Budget 2018 includes details of a new passive investment tax regime for CCPCs, proposed to apply to taxation years commencing after 2018. Two significant changes are proposed, first a limit in access to the small business deduction for CCPCs generating significant income from passive assets, and second, a new regime to stream the recovery of refundable tax to the payment of specific types of dividends (eligible versus non-eligible).

The first prong of the passive income proposals will reduce access to the SBD for CCPCs having more than $50,000 of passive income. This is consistent with the Government’s October, 2017 announcement that the first $50,000 of passive income would be exempt from any new rules.

CCPCs with passive income in excess of $50,000 will lose $5 of business limit for every $1 of additional passive income, such that the entire business limit will be eliminated for CCPCs having $150,000 or more passive income in the year.

Some CCPCs already have a reduced business limit due to high taxable capital. The greater of that reduction and the new reduction for passive income will apply.

Consistent with the existing SBD rules, passive income of all associated corporations will apply to determine the reduced business limit available to the associated group. The prior year’s passive income will determine the current year’s SBD limit.

What is “Passive Income”?

Certain types of income considered “passive” are subject to different corporate tax rules. Common forms of income subject to existing “passive income” rules include interest, rental income, royalties, dividends from portfolio investments and taxable capital gains.

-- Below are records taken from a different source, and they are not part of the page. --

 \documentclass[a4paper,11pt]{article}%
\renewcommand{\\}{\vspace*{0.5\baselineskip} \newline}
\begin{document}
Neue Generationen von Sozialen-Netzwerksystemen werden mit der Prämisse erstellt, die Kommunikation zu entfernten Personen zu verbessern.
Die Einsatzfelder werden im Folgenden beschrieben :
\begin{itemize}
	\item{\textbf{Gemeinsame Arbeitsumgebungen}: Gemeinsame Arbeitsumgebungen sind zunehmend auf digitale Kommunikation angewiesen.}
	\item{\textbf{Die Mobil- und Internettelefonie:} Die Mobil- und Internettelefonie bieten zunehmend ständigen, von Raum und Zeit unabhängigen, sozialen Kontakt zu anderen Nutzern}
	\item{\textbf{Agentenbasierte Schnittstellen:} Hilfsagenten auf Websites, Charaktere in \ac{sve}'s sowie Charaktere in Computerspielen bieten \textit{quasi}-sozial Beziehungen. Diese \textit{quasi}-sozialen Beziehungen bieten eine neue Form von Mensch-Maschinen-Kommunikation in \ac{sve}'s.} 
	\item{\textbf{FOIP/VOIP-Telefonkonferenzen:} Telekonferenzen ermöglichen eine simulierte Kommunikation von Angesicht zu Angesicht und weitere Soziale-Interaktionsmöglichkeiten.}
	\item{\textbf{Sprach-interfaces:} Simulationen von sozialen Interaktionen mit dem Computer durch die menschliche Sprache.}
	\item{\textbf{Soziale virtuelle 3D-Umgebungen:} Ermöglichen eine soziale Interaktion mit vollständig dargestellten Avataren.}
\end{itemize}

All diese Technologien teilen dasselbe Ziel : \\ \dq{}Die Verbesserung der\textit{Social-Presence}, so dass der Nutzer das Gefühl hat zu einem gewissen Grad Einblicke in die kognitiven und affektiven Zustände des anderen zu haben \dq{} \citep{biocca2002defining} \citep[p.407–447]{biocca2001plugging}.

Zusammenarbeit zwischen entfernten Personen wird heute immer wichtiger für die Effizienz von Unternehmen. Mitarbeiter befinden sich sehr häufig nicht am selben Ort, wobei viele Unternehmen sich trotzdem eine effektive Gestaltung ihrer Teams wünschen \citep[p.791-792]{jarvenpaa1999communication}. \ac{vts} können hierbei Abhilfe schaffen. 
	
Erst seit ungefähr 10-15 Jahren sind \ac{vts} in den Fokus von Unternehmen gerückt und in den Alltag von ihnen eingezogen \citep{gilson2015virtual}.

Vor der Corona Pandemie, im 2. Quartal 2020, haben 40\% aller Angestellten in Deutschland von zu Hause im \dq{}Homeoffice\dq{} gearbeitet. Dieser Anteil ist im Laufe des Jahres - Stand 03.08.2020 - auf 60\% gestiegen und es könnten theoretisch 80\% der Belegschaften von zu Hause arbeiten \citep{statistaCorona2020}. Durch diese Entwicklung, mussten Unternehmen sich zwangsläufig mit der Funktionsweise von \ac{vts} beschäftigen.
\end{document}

Various exceptions presently apply, and will also apply to these new rules. For example, income incidental to an active business is excluded. As well, income which would otherwise be considered passive which is received from an associated corporation generally retains its character as active income. A common example of this exception is rent paid from a corporation carrying on an active business to an associated corporation which owns the business real estate.

For purposes of these new rules, capital gains on certain types of property will also be excluded. These are as follows:

  • • Capital gains realized on the disposition of property used principally in an active business carried on in Canada. The active business could be carried on by the owner of the asset, or by a related party. Examples of gains which will not count towards passive income under this exception include gains on sale of the goodwill of an active business, and gains on the real estate from which the active business operates.
  • Capital gains realized on shares of another CCPC all or substantially all of whose assets are used in an active business carried on in Canada will generally be excluded, provided the seller has a significant interest (generally over 10%) in that corporation.
  • Similarly, capital gains realized on an interest in a partnership all or substantially all of whose assets are used in an active business carried on in Canada will generally be excluded where the seller has a significant interest (generally over 10%) in the partnership.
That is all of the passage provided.